**Task statement:**
Identify each line below that contains the word "ruby", and copy it out.

**Available records:**
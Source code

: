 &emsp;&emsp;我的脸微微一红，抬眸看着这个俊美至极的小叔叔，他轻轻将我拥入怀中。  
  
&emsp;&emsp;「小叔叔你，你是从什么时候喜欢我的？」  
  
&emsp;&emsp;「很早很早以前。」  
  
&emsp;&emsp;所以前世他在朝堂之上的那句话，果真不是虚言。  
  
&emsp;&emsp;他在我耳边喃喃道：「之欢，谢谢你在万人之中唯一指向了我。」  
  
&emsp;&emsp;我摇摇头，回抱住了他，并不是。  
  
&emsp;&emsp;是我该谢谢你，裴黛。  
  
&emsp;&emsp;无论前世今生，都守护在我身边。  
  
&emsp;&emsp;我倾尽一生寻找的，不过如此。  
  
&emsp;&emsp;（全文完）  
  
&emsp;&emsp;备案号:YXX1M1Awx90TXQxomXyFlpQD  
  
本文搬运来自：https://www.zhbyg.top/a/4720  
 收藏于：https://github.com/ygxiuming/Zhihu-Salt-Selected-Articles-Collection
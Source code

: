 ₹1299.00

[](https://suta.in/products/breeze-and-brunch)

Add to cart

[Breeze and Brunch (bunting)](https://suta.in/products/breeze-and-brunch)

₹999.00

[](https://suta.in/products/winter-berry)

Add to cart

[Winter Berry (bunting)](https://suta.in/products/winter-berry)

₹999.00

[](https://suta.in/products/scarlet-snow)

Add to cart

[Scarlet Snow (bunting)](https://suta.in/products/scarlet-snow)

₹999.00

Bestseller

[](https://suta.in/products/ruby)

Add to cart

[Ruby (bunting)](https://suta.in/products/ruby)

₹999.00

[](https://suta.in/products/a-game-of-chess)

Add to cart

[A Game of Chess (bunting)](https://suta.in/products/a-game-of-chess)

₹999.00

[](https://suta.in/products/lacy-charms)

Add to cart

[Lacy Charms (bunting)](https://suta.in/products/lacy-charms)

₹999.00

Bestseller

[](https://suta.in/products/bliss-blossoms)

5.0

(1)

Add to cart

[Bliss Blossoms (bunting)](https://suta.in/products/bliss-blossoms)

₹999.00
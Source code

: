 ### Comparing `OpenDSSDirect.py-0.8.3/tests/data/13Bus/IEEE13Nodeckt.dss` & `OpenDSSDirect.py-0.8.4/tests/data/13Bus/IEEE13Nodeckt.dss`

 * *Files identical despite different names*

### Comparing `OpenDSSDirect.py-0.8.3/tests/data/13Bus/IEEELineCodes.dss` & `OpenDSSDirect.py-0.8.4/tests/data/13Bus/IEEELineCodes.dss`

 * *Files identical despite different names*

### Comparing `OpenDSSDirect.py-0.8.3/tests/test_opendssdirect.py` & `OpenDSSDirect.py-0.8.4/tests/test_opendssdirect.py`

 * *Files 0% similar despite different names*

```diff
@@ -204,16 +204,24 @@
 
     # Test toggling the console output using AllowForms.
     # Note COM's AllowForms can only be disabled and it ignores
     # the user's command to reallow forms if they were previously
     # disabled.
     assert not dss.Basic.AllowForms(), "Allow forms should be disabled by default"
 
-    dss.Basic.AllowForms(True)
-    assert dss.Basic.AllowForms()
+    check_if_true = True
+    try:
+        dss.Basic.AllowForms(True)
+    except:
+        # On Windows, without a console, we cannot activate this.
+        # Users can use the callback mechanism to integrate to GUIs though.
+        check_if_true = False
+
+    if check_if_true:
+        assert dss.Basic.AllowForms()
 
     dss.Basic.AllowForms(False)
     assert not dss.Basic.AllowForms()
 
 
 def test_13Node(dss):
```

**Reply:**
[](https://suta.in/products/ruby)
[Ruby (bunting)](https://suta.in/products/ruby)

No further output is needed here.